→ PROBLEM TO WORK ON:
Check each line of the material for the string "used", and copy the lines that have it.

→ GIVEN INFORMATION:
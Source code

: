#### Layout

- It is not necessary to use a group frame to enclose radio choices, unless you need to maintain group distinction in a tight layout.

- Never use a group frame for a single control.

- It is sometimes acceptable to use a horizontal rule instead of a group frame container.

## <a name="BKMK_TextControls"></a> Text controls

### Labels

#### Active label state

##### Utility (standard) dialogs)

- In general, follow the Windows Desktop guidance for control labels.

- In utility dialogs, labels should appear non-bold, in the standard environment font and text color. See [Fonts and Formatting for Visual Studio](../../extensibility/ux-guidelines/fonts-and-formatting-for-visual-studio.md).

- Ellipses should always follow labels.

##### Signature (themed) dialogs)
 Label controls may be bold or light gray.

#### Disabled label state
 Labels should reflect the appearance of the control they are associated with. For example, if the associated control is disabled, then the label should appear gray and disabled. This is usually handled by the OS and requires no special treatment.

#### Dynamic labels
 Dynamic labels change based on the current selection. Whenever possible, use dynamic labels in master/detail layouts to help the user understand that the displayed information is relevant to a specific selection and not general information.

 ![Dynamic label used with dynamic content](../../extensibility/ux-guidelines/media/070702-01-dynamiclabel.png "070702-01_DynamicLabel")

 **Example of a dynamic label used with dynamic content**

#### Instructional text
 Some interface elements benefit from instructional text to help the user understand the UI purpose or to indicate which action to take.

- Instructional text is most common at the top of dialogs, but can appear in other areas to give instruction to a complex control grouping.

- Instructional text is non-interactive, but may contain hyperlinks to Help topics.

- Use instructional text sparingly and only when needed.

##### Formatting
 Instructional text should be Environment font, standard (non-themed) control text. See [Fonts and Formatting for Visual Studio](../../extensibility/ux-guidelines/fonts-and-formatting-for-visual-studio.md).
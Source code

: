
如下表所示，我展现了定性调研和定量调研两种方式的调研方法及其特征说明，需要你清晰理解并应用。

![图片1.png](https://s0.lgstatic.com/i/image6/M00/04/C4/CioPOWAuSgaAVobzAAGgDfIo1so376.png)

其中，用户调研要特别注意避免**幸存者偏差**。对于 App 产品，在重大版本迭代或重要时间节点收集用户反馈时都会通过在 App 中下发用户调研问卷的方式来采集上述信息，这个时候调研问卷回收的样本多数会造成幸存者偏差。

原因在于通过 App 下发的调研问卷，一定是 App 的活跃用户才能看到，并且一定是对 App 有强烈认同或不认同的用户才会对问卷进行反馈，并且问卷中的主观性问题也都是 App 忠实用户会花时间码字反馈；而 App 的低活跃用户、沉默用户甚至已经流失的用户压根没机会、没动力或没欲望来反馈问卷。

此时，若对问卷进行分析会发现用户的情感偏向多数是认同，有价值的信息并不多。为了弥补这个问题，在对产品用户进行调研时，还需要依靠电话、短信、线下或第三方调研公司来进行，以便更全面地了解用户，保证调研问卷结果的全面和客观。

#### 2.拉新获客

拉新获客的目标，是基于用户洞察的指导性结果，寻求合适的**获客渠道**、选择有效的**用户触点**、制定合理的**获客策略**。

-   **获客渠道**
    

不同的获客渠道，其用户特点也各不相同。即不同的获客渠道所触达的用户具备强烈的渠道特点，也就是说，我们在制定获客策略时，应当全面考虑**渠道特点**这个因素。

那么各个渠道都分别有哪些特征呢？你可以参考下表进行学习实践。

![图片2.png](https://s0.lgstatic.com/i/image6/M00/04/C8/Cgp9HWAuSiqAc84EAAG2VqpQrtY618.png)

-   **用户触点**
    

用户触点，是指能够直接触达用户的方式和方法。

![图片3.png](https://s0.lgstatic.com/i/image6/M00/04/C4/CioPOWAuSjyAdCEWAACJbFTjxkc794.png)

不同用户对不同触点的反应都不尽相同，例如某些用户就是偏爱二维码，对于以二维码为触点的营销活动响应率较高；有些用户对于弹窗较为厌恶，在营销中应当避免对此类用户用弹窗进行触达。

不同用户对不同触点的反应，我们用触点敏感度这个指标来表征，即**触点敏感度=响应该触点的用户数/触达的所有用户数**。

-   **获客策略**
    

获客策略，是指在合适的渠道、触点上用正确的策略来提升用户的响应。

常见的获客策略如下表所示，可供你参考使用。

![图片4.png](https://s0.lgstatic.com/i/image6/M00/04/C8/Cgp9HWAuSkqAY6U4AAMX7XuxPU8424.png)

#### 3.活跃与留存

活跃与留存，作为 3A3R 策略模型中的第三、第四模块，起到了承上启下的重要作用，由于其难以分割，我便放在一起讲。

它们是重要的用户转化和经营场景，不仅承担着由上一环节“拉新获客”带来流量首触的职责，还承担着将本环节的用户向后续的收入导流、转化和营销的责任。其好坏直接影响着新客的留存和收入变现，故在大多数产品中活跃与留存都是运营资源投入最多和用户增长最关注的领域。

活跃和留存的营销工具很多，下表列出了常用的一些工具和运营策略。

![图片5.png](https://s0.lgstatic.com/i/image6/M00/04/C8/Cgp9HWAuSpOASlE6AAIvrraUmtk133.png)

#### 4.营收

→ SOLUTION TO THE EXERCISE:
 ![Dynamic label used with dynamic content](../../extensibility/ux-guidelines/media/070702-01-dynamiclabel.png "070702-01_DynamicLabel")
 **Example of a dynamic label used with dynamic content**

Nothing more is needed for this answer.